#### Instructions to follow:
If a line below contains the string "folder", copy it out.

☆ ☆ ☆ ☆ ☆

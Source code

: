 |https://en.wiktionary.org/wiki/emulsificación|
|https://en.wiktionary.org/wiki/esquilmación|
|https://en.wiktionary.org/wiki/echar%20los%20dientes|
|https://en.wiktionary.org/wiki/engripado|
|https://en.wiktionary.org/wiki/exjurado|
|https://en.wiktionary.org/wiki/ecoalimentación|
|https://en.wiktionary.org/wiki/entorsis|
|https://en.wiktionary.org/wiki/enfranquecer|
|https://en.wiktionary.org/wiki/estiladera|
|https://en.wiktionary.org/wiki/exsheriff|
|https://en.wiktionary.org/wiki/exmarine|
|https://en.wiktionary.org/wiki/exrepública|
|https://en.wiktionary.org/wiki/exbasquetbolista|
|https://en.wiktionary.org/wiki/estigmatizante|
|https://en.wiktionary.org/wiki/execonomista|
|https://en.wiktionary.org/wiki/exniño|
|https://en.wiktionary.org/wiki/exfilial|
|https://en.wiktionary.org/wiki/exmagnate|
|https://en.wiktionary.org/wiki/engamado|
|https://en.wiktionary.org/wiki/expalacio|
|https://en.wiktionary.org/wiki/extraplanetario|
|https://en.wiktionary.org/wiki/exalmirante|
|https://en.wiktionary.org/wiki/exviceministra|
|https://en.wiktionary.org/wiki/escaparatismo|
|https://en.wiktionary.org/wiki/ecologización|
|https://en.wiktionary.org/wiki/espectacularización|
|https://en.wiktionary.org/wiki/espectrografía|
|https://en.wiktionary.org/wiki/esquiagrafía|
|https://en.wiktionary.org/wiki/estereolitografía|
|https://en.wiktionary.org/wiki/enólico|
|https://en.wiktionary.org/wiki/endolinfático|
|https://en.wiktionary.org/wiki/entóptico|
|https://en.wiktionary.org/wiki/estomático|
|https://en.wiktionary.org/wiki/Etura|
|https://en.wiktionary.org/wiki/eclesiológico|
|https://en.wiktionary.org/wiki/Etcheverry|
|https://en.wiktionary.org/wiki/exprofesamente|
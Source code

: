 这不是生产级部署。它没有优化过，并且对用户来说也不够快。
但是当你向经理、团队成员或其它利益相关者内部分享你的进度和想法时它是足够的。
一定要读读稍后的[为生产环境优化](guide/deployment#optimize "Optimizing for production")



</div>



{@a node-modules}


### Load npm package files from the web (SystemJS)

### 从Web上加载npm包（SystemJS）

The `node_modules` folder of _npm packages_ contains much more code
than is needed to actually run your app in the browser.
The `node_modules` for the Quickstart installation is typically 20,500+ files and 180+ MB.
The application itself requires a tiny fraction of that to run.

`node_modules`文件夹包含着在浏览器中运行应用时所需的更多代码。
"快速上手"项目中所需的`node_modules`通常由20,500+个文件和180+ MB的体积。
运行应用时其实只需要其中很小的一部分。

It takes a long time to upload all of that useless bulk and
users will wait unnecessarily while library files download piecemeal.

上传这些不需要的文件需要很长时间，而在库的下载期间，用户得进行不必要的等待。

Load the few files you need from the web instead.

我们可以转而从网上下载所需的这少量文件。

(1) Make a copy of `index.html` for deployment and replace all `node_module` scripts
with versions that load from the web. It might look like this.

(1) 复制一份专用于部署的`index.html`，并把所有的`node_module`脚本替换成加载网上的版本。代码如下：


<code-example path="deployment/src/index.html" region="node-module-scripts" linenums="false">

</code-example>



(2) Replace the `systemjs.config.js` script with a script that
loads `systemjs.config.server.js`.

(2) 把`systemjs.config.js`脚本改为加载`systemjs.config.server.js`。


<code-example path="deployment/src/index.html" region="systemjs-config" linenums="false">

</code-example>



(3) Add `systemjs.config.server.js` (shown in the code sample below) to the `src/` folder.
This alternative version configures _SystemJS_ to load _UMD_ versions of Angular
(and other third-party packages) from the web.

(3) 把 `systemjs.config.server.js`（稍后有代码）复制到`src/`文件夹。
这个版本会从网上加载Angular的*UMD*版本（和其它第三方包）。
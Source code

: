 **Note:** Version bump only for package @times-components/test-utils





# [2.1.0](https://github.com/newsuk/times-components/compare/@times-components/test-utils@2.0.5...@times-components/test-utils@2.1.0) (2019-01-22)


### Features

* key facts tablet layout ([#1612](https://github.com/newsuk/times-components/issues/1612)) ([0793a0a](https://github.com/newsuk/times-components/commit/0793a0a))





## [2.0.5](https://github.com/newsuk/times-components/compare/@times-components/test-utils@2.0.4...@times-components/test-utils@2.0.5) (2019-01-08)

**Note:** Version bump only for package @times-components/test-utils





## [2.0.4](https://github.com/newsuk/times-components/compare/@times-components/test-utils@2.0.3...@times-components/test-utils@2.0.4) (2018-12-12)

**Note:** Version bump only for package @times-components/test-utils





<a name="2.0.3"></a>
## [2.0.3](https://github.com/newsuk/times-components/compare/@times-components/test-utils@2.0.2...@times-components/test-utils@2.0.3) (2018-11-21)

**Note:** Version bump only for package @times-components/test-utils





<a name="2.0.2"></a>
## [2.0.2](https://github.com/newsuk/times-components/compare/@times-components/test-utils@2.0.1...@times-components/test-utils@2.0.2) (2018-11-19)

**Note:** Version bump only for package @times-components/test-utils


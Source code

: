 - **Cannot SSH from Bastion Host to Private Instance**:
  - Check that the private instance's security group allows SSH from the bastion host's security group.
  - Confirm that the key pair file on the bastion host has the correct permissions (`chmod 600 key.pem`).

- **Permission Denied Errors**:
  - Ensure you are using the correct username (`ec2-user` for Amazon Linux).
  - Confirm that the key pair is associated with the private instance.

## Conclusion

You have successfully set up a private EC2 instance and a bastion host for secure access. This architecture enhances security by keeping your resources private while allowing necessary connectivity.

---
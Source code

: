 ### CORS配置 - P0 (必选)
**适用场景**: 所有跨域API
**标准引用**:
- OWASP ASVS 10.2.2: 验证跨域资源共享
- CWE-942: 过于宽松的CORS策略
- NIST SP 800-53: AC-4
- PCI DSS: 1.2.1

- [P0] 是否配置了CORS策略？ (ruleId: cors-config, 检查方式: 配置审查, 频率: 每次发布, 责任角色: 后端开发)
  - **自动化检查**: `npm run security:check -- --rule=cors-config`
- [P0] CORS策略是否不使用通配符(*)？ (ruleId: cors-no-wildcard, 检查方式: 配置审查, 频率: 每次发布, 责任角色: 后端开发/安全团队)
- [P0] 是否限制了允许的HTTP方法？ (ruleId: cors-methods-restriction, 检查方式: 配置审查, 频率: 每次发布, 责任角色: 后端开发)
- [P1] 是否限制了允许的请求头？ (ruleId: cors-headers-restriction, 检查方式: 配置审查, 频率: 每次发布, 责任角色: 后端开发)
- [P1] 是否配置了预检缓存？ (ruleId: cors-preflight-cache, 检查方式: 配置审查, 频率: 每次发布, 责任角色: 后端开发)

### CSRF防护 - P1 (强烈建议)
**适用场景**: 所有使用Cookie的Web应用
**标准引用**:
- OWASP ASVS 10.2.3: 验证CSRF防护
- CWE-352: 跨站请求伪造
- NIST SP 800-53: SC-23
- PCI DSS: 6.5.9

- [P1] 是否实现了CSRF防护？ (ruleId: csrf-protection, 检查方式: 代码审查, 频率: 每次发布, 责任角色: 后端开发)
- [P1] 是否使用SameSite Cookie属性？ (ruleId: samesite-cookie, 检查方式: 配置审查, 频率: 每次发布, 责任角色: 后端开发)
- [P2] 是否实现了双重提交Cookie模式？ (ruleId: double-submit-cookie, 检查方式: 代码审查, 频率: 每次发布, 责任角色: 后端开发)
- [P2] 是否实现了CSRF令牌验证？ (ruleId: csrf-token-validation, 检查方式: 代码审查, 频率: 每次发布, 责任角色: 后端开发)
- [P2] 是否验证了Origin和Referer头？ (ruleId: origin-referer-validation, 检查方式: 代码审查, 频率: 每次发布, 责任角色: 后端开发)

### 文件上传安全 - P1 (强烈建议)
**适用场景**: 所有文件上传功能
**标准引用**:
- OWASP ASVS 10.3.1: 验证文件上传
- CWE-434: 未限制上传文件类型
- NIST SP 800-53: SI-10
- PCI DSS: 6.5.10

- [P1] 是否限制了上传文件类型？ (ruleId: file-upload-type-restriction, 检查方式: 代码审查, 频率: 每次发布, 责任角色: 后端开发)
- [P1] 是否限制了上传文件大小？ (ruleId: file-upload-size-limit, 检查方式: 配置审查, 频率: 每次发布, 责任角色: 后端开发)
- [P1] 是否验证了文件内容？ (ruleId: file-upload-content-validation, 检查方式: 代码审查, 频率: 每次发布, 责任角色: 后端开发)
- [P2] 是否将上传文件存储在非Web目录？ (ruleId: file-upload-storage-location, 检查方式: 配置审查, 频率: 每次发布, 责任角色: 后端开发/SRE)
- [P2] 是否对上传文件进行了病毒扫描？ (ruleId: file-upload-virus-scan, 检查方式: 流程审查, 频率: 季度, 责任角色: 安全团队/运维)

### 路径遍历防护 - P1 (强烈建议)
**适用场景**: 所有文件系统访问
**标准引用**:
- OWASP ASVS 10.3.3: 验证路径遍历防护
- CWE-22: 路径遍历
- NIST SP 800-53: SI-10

☆ ☆ ☆ ☆ ☆

#### Written response:
The `node_modules` folder of _npm packages_ contains much more code
(3) Add `systemjs.config.server.js` (shown in the code sample below) to the `src/` folder.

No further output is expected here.